→ **To do**
Only lines holding "respect" are wanted; copy each of them from the records below.

Entries supplied START

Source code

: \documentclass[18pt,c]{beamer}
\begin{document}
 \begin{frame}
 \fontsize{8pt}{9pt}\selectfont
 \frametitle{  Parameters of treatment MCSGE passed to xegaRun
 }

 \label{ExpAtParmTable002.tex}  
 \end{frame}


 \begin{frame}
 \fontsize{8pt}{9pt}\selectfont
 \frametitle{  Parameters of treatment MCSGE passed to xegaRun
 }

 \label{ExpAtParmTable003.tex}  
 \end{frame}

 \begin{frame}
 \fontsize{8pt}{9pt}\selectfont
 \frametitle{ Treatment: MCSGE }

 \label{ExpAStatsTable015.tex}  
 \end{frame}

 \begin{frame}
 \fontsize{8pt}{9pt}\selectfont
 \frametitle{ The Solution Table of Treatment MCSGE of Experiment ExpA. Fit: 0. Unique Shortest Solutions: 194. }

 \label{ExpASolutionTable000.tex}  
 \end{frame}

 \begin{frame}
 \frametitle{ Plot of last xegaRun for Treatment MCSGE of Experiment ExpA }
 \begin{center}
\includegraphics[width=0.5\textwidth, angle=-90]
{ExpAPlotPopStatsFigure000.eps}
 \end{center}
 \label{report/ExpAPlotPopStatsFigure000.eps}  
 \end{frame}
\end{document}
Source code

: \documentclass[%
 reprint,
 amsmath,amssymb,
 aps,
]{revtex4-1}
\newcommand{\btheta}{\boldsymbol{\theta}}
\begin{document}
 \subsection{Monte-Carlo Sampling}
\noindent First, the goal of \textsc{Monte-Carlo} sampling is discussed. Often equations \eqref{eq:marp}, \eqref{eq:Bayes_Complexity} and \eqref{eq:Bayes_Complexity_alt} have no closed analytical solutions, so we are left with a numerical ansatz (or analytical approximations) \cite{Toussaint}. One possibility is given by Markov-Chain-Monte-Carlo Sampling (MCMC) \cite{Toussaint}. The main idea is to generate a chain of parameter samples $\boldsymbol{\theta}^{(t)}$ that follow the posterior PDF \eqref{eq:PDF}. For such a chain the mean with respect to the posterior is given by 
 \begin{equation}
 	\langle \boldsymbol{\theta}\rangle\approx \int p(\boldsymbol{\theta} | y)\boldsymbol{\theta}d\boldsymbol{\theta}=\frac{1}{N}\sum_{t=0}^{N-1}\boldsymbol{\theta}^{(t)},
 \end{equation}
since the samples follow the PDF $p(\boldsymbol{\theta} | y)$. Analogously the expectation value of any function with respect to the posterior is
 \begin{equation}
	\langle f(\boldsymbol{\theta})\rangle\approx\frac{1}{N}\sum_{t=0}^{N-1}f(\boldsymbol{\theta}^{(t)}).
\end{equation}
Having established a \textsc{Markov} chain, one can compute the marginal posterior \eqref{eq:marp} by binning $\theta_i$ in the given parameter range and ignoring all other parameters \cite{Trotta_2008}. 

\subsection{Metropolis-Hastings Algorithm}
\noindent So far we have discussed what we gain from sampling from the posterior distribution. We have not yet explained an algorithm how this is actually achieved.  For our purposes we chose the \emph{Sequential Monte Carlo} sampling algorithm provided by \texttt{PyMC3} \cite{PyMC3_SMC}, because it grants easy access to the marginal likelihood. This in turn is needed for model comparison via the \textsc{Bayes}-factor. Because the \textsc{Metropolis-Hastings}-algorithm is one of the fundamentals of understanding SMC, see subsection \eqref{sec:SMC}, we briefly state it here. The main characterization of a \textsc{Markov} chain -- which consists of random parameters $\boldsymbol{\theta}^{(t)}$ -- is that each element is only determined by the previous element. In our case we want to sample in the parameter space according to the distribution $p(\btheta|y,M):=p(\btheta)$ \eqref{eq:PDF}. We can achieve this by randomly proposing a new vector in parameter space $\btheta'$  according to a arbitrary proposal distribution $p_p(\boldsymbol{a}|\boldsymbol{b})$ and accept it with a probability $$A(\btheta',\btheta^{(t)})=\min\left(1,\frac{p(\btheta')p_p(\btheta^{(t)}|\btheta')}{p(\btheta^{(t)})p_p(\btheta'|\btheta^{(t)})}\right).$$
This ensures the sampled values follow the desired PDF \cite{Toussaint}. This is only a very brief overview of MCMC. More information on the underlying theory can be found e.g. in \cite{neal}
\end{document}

Entries supplied END

→ **Exercise result**
\noindent First, the goal of \textsc{Monte-Carlo} sampling is discussed. Often equations \eqref{eq:marp}, \eqref{eq:Bayes_Complexity} and \eqref{eq:Bayes_Complexity_alt} have no closed analytical solutions, so we are left with a numerical ansatz (or analytical approximations) \cite{Toussaint}. One possibility is given by Markov-Chain-Monte-Carlo Sampling (MCMC) \cite{Toussaint}. The main idea is to generate a chain of parameter samples $\boldsymbol{\theta}^{(t)}$ that follow the posterior PDF \eqref{eq:PDF}. For such a chain the mean with respect to the posterior is given by 
since the samples follow the PDF $p(\boldsymbol{\theta} | y)$. Analogously the expectation value of any function with respect to the posterior is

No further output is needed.